Appellate Division of the Supreme Court of New York, Third Department
Dec 30, 1932
237 App. Div. 379 (N.Y. App. Div. 1932)

Opinion

December 30, 1932.

Appeal from County Court of Chemung County.

Herschel L. Gardner [ Harry Moseson of counsel], for the appellant.

Mandeville, Waxman, Buck, Teeter Harpending [ Fred H. Jeffers of counsel], for the respondents.

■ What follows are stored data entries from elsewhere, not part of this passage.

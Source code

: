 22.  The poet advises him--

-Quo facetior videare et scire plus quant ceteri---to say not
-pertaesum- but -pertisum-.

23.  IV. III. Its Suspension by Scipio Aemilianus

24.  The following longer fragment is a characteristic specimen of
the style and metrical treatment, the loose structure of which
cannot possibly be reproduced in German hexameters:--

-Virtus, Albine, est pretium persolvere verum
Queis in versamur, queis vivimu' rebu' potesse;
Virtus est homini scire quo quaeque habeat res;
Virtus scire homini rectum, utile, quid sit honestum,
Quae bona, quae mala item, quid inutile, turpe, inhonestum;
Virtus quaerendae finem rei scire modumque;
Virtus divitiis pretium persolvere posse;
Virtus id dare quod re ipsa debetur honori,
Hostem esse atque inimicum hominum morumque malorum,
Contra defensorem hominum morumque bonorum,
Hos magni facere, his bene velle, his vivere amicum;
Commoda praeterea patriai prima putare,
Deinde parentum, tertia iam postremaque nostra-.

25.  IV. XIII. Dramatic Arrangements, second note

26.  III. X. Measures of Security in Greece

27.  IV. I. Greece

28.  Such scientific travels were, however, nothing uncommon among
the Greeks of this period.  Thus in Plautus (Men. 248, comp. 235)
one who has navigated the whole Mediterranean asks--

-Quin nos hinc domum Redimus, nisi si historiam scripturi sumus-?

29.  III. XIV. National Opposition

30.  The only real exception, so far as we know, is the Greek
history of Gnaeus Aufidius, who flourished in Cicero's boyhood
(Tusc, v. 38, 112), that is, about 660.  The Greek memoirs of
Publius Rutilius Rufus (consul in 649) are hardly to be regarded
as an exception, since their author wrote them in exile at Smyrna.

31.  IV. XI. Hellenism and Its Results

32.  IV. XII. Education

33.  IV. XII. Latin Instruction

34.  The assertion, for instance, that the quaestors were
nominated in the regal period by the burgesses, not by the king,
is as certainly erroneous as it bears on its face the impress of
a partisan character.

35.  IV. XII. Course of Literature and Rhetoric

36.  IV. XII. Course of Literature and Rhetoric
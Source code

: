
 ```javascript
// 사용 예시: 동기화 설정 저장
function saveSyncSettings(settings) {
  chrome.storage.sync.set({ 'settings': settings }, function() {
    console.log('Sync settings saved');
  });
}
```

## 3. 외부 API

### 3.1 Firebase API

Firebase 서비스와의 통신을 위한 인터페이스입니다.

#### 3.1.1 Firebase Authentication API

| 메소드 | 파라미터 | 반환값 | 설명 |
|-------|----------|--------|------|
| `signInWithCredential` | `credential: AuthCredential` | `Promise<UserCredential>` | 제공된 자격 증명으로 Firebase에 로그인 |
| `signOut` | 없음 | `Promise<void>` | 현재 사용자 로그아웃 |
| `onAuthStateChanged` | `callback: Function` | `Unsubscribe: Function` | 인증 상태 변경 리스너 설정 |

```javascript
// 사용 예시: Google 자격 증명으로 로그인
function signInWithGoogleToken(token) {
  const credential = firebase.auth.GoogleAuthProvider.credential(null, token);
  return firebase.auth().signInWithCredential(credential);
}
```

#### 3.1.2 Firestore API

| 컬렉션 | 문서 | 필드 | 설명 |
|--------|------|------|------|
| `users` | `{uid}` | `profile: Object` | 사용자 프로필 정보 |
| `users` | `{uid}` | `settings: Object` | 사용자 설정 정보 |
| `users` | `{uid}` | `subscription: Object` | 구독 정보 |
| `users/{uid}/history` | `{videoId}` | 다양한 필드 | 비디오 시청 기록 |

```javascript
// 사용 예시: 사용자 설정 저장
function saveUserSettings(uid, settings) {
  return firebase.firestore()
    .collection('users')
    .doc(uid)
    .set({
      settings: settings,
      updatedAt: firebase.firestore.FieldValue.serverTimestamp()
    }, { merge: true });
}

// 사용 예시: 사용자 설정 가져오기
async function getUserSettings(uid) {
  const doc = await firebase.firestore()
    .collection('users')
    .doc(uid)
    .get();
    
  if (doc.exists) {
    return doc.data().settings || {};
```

Newtown creek is a natural stream flowing in a generally southerly direction through the eastern part of the city of Elmira into the Chemung river. A considerable portion of the area on either side of the creek within the city is, or was originally, low land over which in times of flood its waters spread. The premises of the respective plaintiffs are on the west side of the creek within the low lying area. On the eastern side of the creek the city owns a considerable tract of such low land, sometimes referred to in the record as "City Farm." Upon the eastern portion of its tract the city has constructed and maintains an incinerator plant. A road known as Linden street crosses the creek and runs eastwardly across the low lands of "City Farm," and this street forms a portion of the route to the incinerator plant. The roadway of this route from the creek to the plant across the low lands has been filled and raised within recent years, the fill varying in height from two feet to over four and a half feet at different places. North of this road the city has dug a drainage ditch or channel which commences in or near Newtown creek, sweeps southerly and westerly in a curve, again entering the creek just north of said road. This drainage ditch is sometimes referred to as "Record Ditch" or "Cameola Creek," and is entirely on the city farm. North of the said road leading to the plant and south of said ditch it is claimed that the city has filled in the low lands by an embankment in the nature of a dike running in a generally easterly direction from Newtown creek.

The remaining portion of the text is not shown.